In dem Bemühen, den „Herztod“ mit der Dead Donor Rule zu vereinbaren, wird von einem permanenten Tod gesprochen: Nach Ablauf der No-Touch-Periode ist der Tod noch nicht irreversibel, denn eine Reanimation könnte noch erfolgreich sein, aber permanent, weil eine Reanimation zunächst unterbleibt. Diese Diskussion ist nicht mehr als ein Verwirrspiel mit Begriffen und kann nicht über die Tatsache hinwegtäuschen, dass jemand, der noch reanimiert werden könnte und für die Organspende auch reanimiert wird, ein noch Lebender ist.

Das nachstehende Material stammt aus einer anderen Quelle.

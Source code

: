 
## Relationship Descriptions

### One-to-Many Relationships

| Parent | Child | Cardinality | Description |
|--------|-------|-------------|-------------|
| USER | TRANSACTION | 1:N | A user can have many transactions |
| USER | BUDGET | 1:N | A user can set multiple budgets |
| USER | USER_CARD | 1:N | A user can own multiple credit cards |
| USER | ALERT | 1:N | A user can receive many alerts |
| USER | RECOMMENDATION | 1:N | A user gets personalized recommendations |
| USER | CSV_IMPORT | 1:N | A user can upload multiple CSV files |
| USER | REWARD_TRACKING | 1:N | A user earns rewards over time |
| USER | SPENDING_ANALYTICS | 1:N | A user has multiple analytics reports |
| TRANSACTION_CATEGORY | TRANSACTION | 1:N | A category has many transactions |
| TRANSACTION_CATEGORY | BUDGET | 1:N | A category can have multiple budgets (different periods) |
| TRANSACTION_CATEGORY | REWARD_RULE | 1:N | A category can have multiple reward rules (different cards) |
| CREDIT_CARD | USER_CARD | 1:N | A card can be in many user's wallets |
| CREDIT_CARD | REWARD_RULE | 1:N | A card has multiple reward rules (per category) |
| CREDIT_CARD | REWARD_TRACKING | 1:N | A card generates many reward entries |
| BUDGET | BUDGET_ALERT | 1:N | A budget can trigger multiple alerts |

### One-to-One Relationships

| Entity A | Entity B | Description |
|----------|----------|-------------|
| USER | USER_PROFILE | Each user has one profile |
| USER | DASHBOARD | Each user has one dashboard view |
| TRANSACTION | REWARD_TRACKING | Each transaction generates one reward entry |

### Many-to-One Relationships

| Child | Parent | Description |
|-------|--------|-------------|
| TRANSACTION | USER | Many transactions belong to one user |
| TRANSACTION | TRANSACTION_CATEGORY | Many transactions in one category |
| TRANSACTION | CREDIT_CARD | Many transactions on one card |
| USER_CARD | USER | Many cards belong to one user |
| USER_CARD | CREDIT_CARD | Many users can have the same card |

In der Schweiz wird vor der DCD eine Prüfung der Hirnstammreflexe durchgeführt, um den Spender als „hirntot“ bezeichnen zu können. In der gebotenen Eile ist aber eine regelrechte Hirntodfeststellung nicht möglich, und die Schweizer Praxis wird folgerichtig international eher als Umetikettierung angesehen.
Somit ist nicht auszuschließen, dass beide Todesarten, „Hirntod“ und Herztod“, Zeitpunkte definieren, die vor dem Eintreten des individuellen Todes liegen. Eine sichere Todesfeststellung setzt voraus, dass
- alle Organe ihre Tätigkeit eingestellt haben und
- eine Reanimation nicht mehr möglich ist.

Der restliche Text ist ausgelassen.